Source records »
● ● ●

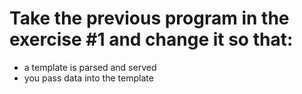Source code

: # Take the previous program in the exercise #1 and change it so that:
* a template is parsed and served
* you pass data into the template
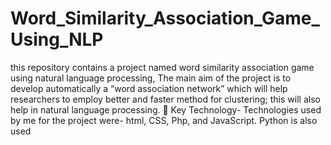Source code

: # Word_Similarity_Association_Game_Using_NLP
this repository contains a project named word similarity association game using natural language processing, 
The main aim of the project is to develop automatically a “word association network” which will help researchers to employ better and faster method for clustering; 
this will also help in natural language processing.  
Key Technology- Technologies used by me for the project were- html, CSS, Php, and JavaScript.
Python is also used
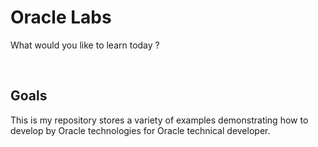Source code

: # Oracle Labs
What would you like to learn today ?

<br>

## Goals
 This is my repository stores a variety of examples demonstrating how to develop by Oracle technologies for Oracle technical developer.


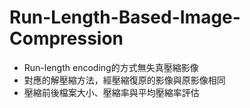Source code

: ﻿# Run-Length-Based-Image-Compression
* Run-length encoding的方式無失真壓縮影像
* 對應的解壓縮方法，經壓縮復原的影像與原影像相同
* 壓縮前後檔案大小、壓縮率與平均壓縮率評估
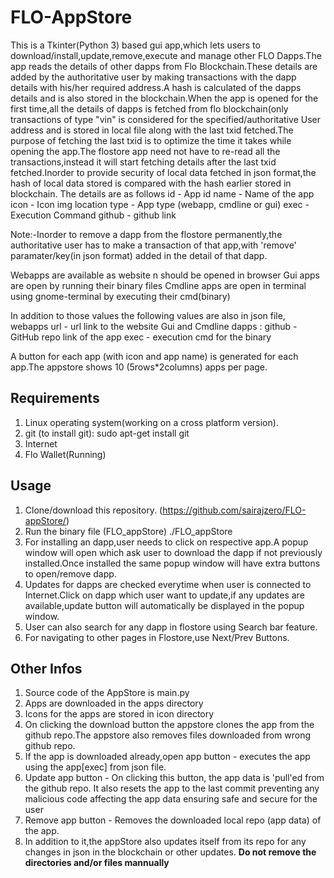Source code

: # FLO-AppStore
This is a Tkinter(Python 3) based gui app,which lets users to download/install,update,remove,execute and manage other FLO Dapps.The app reads the details of other dapps from Flo Blockchain.These details are added by the authoritative user by making transactions with the dapp details with his/her required address.A hash is calculated of the dapps details and is also stored in the blockchain.When the app is opened for the first time,all the details of dapps is fetched from flo blockchain(only transactions of type "vin" is considered for the specified/authoritative User address and is stored in local file along with the last txid fetched.The purpose of fetching the last txid is to optimize the time it takes while opening the app.The flostore app need not have to re-read all the transactions,instead it will start fetching details after the last txid fetched.Inorder to provide security of local data fetched in json format,the hash of local data stored is compared with the hash earlier stored in blockchain. 
The details are as follows 
id - App id
name - Name of the app
icon - Icon img location 
type - App type (webapp, cmdline or gui)
exec - Execution Command
github - github link

Note:-Inorder to remove a dapp from the flostore permanently,the authoritative user has to make a transaction of that app,with 'remove' paramater/key(in json format) added in the detail of that dapp.

Webapps are available as website n should be opened in browser
Gui apps are open by running their binary files
Cmdline apps are open in terminal using gnome-terminal by executing their cmd(binary)

In addition to those values the following values are also in json file, 
webapps url - url link to the website
Gui and Cmdline dapps :
github - GitHub repo link of the app
exec - execution cmd for the binary

A button for each app (with icon and app name) is generated for each app.The appstore shows 10 (5rows*2columns) apps per page.

## Requirements
1. Linux operating system(working on a cross platform version).
2. git (to install git):
		sudo apt-get install git
3. Internet
4. Flo Wallet(Running)

## Usage
1. Clone/download this repository. (https://github.com/sairajzero/FLO-appStore/)
2. Run the binary file (FLO_appStore)
		./FLO_appStore
3. For installing an dapp,user needs to click on respective app.A popup window will open which ask user to download the dapp if not previously installed.Once installed the same popup window will have extra buttons to open/remove dapp.
4. Updates for dapps are checked everytime when user is connected to Internet.Click on dapp which user want to update,if any updates are available,update button will automatically be displayed in the popup window.
5. User can also search for any dapp in flostore using Search bar feature.
6. For navigating to other pages in Flostore,use Next/Prev Buttons.

## Other Infos

1. Source code of the AppStore is main.py
2. Apps are downloaded in the apps directory
3. Icons for the apps are stored in icon directory
4. On clicking the download button the appstore clones the app from the github repo.The appstore also removes files downloaded from wrong github repo.
5. If the app is downloaded already,open app button - executes the app using the app[exec] from json file.
6. Update app button - On clicking this button, the app data is 'pull'ed from the github repo. It also resets the app to the last commit preventing any malicious code affecting the app data ensuring safe and secure for the user
7. Remove app button - Removes the downloaded local repo (app data) of the app.
8. In addition to it,the appStore also updates itself from its repo for any changes in json in the blockchain or other updates.
**Do not remove the directories and/or files mannually**
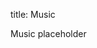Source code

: title: Music
    <div class="container">
      <!-- Example row of columns -->
      <div class="row">
<p>Music placeholder</p>
        </div>
      </div>
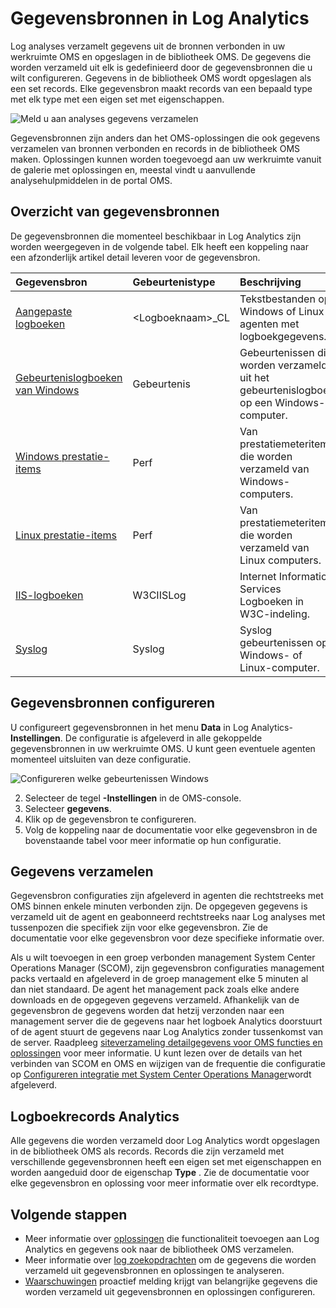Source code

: <properties 
   pageTitle="Gegevensbronnen in Log Analytics | Microsoft Azure"
   description="Gegevensbronnen definiëren de dat Log Analytics verzameld uit agenten en andere bronnen verbonden gegevens.  In dit artikel wordt het concept van hoe Log Analytics gebruik van gegevensbronnen, wordt de details van het configureren van deze uitgelegd en bevat een overzicht van de verschillende gegevensbronnen beschikbaar."
   services="log-analytics"
   documentationCenter=""
   authors="bwren"
   manager="jwhit"
   editor="tysonn" />
<tags 
   ms.service="log-analytics"
   ms.devlang="na"
   ms.topic="article"
   ms.tgt_pltfrm="na"
   ms.workload="infrastructure-services"
   ms.date="10/18/2016"
   ms.author="bwren" />

# <a name="data-sources-in-log-analytics"></a>Gegevensbronnen in Log Analytics

Log analyses verzamelt gegevens uit de bronnen verbonden in uw werkruimte OMS en opgeslagen in de bibliotheek OMS.  De gegevens die worden verzameld uit elk is gedefinieerd door de gegevensbronnen die u wilt configureren.  Gegevens in de bibliotheek OMS wordt opgeslagen als een set records.  Elke gegevensbron maakt records van een bepaald type met elk type met een eigen set met eigenschappen.

![Meld u aan analyses gegevens verzamelen](./media/log-analytics-data-sources/overview.png)

Gegevensbronnen zijn anders dan het OMS-oplossingen die ook gegevens verzamelen van bronnen verbonden en records in de bibliotheek OMS maken.  Oplossingen kunnen worden toegevoegd aan uw werkruimte vanuit de galerie met oplossingen en, meestal vindt u aanvullende analysehulpmiddelen in de portal OMS.  

## <a name="summary-of-data-sources"></a>Overzicht van gegevensbronnen

De gegevensbronnen die momenteel beschikbaar in Log Analytics zijn worden weergegeven in de volgende tabel.  Elk heeft een koppeling naar een afzonderlijk artikel detail leveren voor de gegevensbron.

| Gegevensbron | Gebeurtenistype | Beschrijving |
|:--|:--|:--|
| [Aangepaste logboeken](log-analytics-data-sources-custom-logs.md) | \<Logboeknaam\>_CL | Tekstbestanden op Windows of Linux agenten met logboekgegevens. |
| [Gebeurtenislogboeken van Windows](log-analytics-data-sources-windows-events.md) | Gebeurtenis | Gebeurtenissen die worden verzameld uit het gebeurtenislogboek op een Windows-computer. |
| [Windows prestatie-items](log-analytics-data-sources-performance-counters.md) | Perf | Van prestatiemeteritems die worden verzameld van Windows-computers. |
| [Linux prestatie-items](log-analytics-data-sources-performance-counters.md) | Perf | Van prestatiemeteritems die worden verzameld van Linux computers. |
| [IIS-logboeken](log-analytics-data-sources-iis-logs.md) | W3CIISLog | Internet Information Services Logboeken in W3C-indeling. |
| [Syslog](log-analytics-data-sources-syslog.md) | Syslog | Syslog gebeurtenissen op Windows- of Linux-computer. |

## <a name="configuring-data-sources"></a>Gegevensbronnen configureren

U configureert gegevensbronnen in het menu **Data** in Log Analytics- **Instellingen**.  De configuratie is afgeleverd in alle gekoppelde gegevensbronnen in uw werkruimte OMS.  U kunt geen eventuele agenten momenteel uitsluiten van deze configuratie.

![Configureren welke gebeurtenissen Windows](./media/log-analytics-data-sources/configure-events.png)

2. Selecteer de tegel **-Instellingen** in de OMS-console.
3. Selecteer **gegevens**.
4. Klik op de gegevensbron te configureren.
5. Volg de koppeling naar de documentatie voor elke gegevensbron in de bovenstaande tabel voor meer informatie op hun configuratie.

## <a name="data-collection"></a>Gegevens verzamelen

Gegevensbron configuraties zijn afgeleverd in agenten die rechtstreeks met OMS binnen enkele minuten verbonden zijn.  De opgegeven gegevens is verzameld uit de agent en geabonneerd rechtstreeks naar Log analyses met tussenpozen die specifiek zijn voor elke gegevensbron.  Zie de documentatie voor elke gegevensbron voor deze specifieke informatie over.

Als u wilt toevoegen in een groep verbonden management System Center Operations Manager (SCOM), zijn gegevensbron configuraties management packs vertaald en afgeleverd in de groep management elke 5 minuten al dan niet standaard.  De agent het management pack zoals elke andere downloads en de opgegeven gegevens verzameld. Afhankelijk van de gegevensbron de gegevens worden dat hetzij verzonden naar een management server die de gegevens naar het logboek Analytics doorstuurt of de agent stuurt de gegevens naar Log Analytics zonder tussenkomst van de server. Raadpleeg [siteverzameling detailgegevens voor OMS functies en oplossingen](log-analytics-add-solutions.md#data-collection-details-for-oms-features-and-solutions) voor meer informatie.  U kunt lezen over de details van het verbinden van SCOM en OMS en wijzigen van de frequentie die configuratie op [Configureren integratie met System Center Operations Manager](log-analytics-om-agents.md)wordt afgeleverd.

## <a name="log-analytics-records"></a>Logboekrecords Analytics

Alle gegevens die worden verzameld door Log Analytics wordt opgeslagen in de bibliotheek OMS als records.  Records die zijn verzameld met verschillende gegevensbronnen heeft een eigen set met eigenschappen en worden aangeduid door de eigenschap **Type** .  Zie de documentatie voor elke gegevensbron en oplossing voor meer informatie over elk recordtype.


## <a name="next-steps"></a>Volgende stappen

- Meer informatie over [oplossingen](log-analytics-add-solutions.md) die functionaliteit toevoegen aan Log Analytics en gegevens ook naar de bibliotheek OMS verzamelen.
- Meer informatie over [log zoekopdrachten](log-analytics-log-searches.md) om de gegevens die worden verzameld uit gegevensbronnen en oplossingen te analyseren.  
- [Waarschuwingen](log-analytics-alerts.md) proactief melding krijgt van belangrijke gegevens die worden verzameld uit gegevensbronnen en oplossingen configureren.
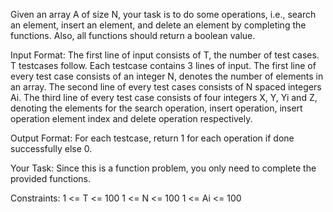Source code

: Given an array A of size N, your task is to do some operations, i.e., search an element, insert an element, and delete an element by completing the functions. Also, all functions should return a boolean value.

Input Format:
The first line of input consists of T, the number of test cases. T testcases follow. Each testcase contains 3 lines of input. The first line of every test case consists of an integer N, denotes the number of elements in an array. The second line of every test cases consists of N spaced integers Ai. The third line of every test case consists of four integers X, Y, Yi and Z, denoting the elements for the search operation, insert operation, insert operation element index and delete operation respectively.

Output Format:
For each testcase, return 1 for each operation if done successfully else 0.

Your Task:
Since this is a function problem, you only need to complete the provided functions.

Constraints:
1 <= T <= 100
1 <= N <= 100
1 <= Ai <= 100
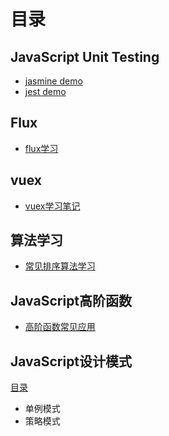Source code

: # 目录
## JavaScript Unit Testing
- [jasmine demo](https://github.com/fcaiqing/blog/tree/master/JavaScript-Unit-Testing/jasmine-demo)
- [jest demo](https://github.com/fcaiqing/blog/tree/master/JavaScript-Unit-Testing/jest-demo)

## Flux
- [flux学习](./flux-notes)

## vuex
- [vuex学习笔记](https://github.com/fcaiqing/vuex-notes)

## 算法学习
- [常见排序算法学习](https://github.com/fcaiqing/blog/tree/master/algorithm-notes/sort)

## JavaScript高阶函数
- [高阶函数常见应用](https://github.com/fcaiqing/blog/tree/master/JavaScript%E9%AB%98%E9%98%B6%E5%87%BD%E6%95%B0)

## JavaScript设计模式
[目录](https://github.com/fcaiqing/blog/tree/master/JavaScript%E8%AE%BE%E8%AE%A1%E6%A8%A1%E5%BC%8F)
- 单例模式
- 策略模式
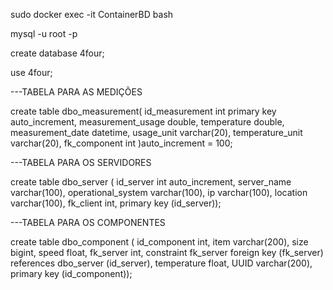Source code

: sudo docker exec -it ContainerBD bash

mysql -u root -p

create database 4four;

use 4four;


---TABELA PARA AS MEDIÇÕES

create table dbo_measurement(
id_measurement int primary key auto_increment,
measurement_usage double,
temperature double,
measurement_date datetime,
usage_unit varchar(20),
temperature_unit varchar(20),
fk_component int
)auto_increment = 100;


---TABELA PARA OS SERVIDORES

 create table dbo_server (
 id_server int auto_increment, 
 server_name varchar(100), 
 operational_system varchar(100), 
 ip varchar(100), 
 location varchar(100), 
 fk_client int, 
 primary key (id_server));


---TABELA PARA OS COMPONENTES

create table dbo_component (
id_component int, 
item varchar(200), 
size bigint, 
speed float, 
fk_server int, 
constraint fk_server foreign key (fk_server) references dbo_server (id_server), 
temperature float, 
UUID varchar(200), 
primary key (id_component));
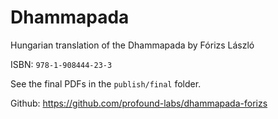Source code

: 
# Dhammapada

Hungarian translation of the Dhammapada by Fórizs László

ISBN: `978-1-908444-23-3`

See the final PDFs in the `publish/final` folder.

Github: <https://github.com/profound-labs/dhammapada-forizs>

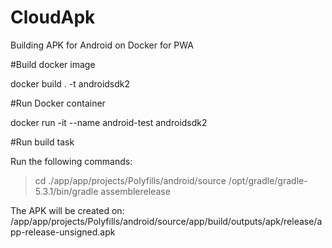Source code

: # CloudApk
Building APK for Android on Docker for PWA


#Build docker image

docker build . -t androidsdk2

#Run Docker container

docker run -it --name android-test androidsdk2

#Run build task

Run the following commands: 

> cd ./app/app/projects/Polyfills/android/source
> /opt/gradle/gradle-5.3.1/bin/gradle assemblerelease

The APK will be created on: /app/app/projects/Polyfills/android/source/app/build/outputs/apk/release/app-release-unsigned.apk

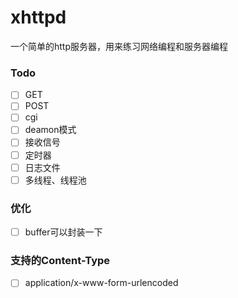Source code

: # xhttpd
一个简单的http服务器，用来练习网络编程和服务器编程

### Todo
- [ ] GET
- [ ] POST
- [ ] cgi
- [ ] deamon模式
- [ ] 接收信号
- [ ] 定时器
- [ ] 日志文件
- [ ] 多线程、线程池

### 优化
- [ ] buffer可以封装一下

### 支持的Content-Type
- [ ] application/x-www-form-urlencoded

● ● ●

What to do » Please copy out each line of the listing above that contains the string "blog".

Task result »
- [jasmine demo](https://github.com/fcaiqing/blog/tree/master/JavaScript-Unit-Testing/jasmine-demo)
- [jest demo](https://github.com/fcaiqing/blog/tree/master/JavaScript-Unit-Testing/jest-demo)
- [常见排序算法学习](https://github.com/fcaiqing/blog/tree/master/algorithm-notes/sort)
- [高阶函数常见应用](https://github.com/fcaiqing/blog/tree/master/JavaScript%E9%AB%98%E9%98%B6%E5%87%BD%E6%95%B0)
[目录](https://github.com/fcaiqing/blog/tree/master/JavaScript%E8%AE%BE%E8%AE%A1%E6%A8%A1%E5%BC%8F)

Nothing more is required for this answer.